Ben,
Thanks for the detailed explanation, it makes sense to me. We’re happy to help resolve
any issues with the SPDK. We intend to keep using it since it so much more efficient than
the kernel driver.
FYI my tests in the meantime have not uncovered any more issues and the fix worked as
intended.
Thanks for being so responsive and helpful!
-Will
From: SPDK <spdk-bounces(a)lists.01.org> on behalf of "Walker, Benjamin"
<benjamin.walker(a)intel.com
Reply-To: Storage Performance Development Kit <spdk(a)lists.01.org
Date: Thursday, July 7, 2016 at 4:03 PM
To: "spdk(a)lists.01.org" <spdk(a)lists.01.org
Subject: Re: [SPDK] Callback passed to spdk_nvme_ns_cmd_read not being called
sometimes
Glad you found it.
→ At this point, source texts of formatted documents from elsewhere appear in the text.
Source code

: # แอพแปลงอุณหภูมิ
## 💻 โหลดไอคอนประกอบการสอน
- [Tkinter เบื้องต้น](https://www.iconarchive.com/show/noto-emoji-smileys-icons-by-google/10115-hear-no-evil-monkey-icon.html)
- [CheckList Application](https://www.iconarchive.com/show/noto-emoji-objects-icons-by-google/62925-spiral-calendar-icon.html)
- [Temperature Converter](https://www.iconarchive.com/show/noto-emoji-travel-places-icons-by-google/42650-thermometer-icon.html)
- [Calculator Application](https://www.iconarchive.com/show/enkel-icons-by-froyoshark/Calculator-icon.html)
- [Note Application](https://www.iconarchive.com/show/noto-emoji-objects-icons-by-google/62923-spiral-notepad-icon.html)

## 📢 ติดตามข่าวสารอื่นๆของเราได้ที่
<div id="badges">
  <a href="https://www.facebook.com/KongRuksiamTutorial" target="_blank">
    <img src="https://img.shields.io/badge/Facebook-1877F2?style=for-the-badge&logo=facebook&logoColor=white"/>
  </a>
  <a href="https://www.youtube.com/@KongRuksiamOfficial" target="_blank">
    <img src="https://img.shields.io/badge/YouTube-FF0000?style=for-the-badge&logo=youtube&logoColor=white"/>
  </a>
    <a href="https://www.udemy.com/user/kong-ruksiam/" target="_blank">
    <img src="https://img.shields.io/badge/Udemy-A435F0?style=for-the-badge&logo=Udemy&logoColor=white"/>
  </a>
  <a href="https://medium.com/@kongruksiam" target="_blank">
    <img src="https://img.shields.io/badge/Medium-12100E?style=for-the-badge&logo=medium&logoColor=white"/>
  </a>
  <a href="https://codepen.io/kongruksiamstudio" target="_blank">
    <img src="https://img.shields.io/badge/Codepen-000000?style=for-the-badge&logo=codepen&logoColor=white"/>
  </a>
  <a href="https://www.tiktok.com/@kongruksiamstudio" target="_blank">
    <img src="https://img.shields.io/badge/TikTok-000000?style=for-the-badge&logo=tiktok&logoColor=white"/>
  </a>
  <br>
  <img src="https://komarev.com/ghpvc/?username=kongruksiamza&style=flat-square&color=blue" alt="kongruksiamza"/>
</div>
Here's an explanation of what was wrong in the NVMe driver:
The queue pairs are implemented as two arrays - one of 64 byte commands and the other of
16 byte completions - and two sets of head/tail indices. The driver submits commands by
copying commands into the submission array and then doing an MMIO write to the
"doorbell" register with the new value of the driver's submission queue tail
index. The SSD completions commands by copying a completion into the completion array and
toggling its phase bit, like I explained before. When the completion has been consumed,
the NVMe driver writes an updated value for its completion tail index to a doorbell
register. This final step is important - it is what signals which entries in the
completion array are open for new completions.
MMIO is expensive (writes less so than reads, but still expensive), so we try very hard to
avoid doing any. Instead of writing a new completion queue tail index after each
completion, we recently added a patch that writes out the tail index only after we're
done processing a whole batch of completions. Unfortunately, we didn't consider the
case where the entire queue depth worth of completions was processed in one call to check
for completions. We didn't originally think this was possible because the queue is 256
deep but we only allow 128 actual commands to be outstanding. It turns out, it is possible
under very specific circumstances though, which is what you hit.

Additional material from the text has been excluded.